• Maggio 19, 2022

Austria. Lockdown dei non vaccinati a partire dai 12 anni. Sarà solo per dieci giorni e non è ancora autorizzato dal Comitato Principale del Consiglio Nazionale. Secondo gli esperti sarà un flop. Necessari tamponi ai vaccinati

Nella mattina di oggi domenica 14 novembre, il Governo austriaco ha stabilito di procedere da domani 15 novembre, per dieci giorni, ad una forma di “lockdown” per i non vaccinati.

Lo ha annunciato il cancelliere Alexander Schallenberg dopo una videoconferenza tra i Ministri e i Governatori degli stati federati (Länder).

Il ministro della Sanità Wolfgang Mückstein non ha escluso ulteriori misure in una conferenza stampa successiva, qualora dovessero aumentare i contagi. Il lockdown dovrà essere controllato da una “rete ben organizzata”, ha annunciato il ministro degli Interni Karl Nehammer.

Schallenberg ha aggiunto: “Non stiamo facendo questo passo alla leggera, ma purtroppo è necessario. L’Austria ha un tasso di vaccinazione vergognosamente basso”.

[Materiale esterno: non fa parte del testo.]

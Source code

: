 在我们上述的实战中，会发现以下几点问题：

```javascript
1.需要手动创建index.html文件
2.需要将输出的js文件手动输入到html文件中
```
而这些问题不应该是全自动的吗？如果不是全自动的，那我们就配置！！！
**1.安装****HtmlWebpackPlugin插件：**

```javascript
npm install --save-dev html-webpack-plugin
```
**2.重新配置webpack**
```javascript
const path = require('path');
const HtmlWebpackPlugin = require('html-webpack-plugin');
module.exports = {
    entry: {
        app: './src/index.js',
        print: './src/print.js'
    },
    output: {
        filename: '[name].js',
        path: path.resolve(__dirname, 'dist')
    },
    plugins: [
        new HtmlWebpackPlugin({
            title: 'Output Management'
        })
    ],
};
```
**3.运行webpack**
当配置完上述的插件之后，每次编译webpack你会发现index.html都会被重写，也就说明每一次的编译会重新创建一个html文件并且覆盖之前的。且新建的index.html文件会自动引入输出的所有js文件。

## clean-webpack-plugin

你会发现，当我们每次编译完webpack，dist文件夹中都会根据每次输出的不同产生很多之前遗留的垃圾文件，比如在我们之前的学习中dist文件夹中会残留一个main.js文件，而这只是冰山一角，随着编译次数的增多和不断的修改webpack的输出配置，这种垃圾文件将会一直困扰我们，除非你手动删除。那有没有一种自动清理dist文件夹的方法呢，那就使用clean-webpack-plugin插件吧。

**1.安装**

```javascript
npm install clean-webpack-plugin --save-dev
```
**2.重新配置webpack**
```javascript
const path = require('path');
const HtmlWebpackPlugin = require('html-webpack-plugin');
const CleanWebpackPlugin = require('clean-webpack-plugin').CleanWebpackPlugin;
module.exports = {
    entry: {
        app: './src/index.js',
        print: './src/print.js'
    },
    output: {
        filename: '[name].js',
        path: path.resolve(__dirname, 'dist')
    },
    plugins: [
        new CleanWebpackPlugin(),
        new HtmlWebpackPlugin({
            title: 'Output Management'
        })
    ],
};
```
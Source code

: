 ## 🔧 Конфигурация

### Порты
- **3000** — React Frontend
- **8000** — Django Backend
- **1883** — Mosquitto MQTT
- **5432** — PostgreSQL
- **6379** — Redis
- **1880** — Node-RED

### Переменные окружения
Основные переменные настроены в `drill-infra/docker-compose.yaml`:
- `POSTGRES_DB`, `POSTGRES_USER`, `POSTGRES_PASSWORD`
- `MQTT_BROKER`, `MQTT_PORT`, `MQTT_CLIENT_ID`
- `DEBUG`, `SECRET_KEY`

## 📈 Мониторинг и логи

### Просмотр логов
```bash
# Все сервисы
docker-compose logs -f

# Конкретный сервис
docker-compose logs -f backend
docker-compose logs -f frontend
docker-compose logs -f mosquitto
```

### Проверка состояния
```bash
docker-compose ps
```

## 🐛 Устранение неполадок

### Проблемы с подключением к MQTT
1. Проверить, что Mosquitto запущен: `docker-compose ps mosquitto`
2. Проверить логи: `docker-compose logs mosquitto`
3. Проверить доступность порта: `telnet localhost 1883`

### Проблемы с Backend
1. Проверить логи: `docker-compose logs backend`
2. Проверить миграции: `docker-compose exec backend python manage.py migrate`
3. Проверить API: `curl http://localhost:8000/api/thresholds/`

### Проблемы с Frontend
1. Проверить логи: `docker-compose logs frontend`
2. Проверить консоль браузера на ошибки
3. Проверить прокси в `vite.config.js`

Le sanzioni pecuniarie saranno fino a 1450 euro con controlli per strada, nel traffico, ma anche davanti ai grandi magazzini. Lo ha confermato anche il ministro dell’Interno: da lunedì ci saranno due ulteriori pattuglie di polizia per distretto esclusivamente per il controllo del lockdown. Saranno inoltre rinforzate le attività della polizia criminale, ad esempio nella lotta contro le frodi in materia di certificati. Il controllo dello spazio privato non è un problema per il ministro Nehammer. Tuttavia, ha fatto appello a mantenere le regole nella sfera privata, “anche se la polizia non può entrare nelle abitazioni private”.

Le restrizioni che si applicano da lunedì riguarderanno le persone che non hanno un certificato di vaccinazione valido né possono dimostrare di essere guariti negli ultimi 180 giorni. Da inizio novembre erano già stati esclusi dall’accesso ai ristoranti locali o dall’accesso agli impianti sportivi e ai parrucchieri. 

Sarà ancora possibile recarsi dal medico e muoversi per altri servizi sanitari o per recarsi al centro vaccinale. Sarà possibile anche la “soddisfazione dei bisogni religiosi fondamentali” e il percorso verso la scuola o l’università. I bambini di età inferiore ai dodici anni sono completamente esenti dalle restrizioni. Coloro che sono stati vaccinati per la prima volta possono ottenere gratuitamente un test PCR.

Il cancelliere federale Schallenberg ha respinto, invece, la proposta dell’obbligo generale di vaccinazione precedentemente suggerito dal presidente dell’Ordine dei medici, Thomas Szekeres – ad eccezione del personale sanitario, per il quale il Ministro della Sanità Mückstein ha annunciato un provvedimento specifico. “Non vedo la vaccinazione obbligatoria per l’intera popolazione. Non voglio parlare di obbligo. Sto parlando di un forte incentivo a vaccinare”. La vaccinazione stessa rimane volontaria.

Il cancelliere Schallenberg ha detto che le nuove restrizioni si applicheranno anche ai bambini dai dodici anni in su, ma non riguarderà le attività scolastiche.

Le restrizioni colpiranno circa due milioni di austriaci non vaccinati, ma il provvedimento dovrà essere confermato in serata dal Comitato Principale del Consiglio Nazionale (Hauptausschuss des Nationalrats) ed è limitato a dieci giorni. 

Molti esperti dubitano che il lockdown dei non vaccinati possa avere successo.

Un documento pubblicato venerdì 12 novembre da 33 scienziati austriaci sostiene che, al posto di eccessive restrizioni nei confronti dei non vaccinati, sia necessario adottare la regola “2G plus”, con l’obbligo anche per i vaccinati e i guariti del test PCR per accedere ai locali.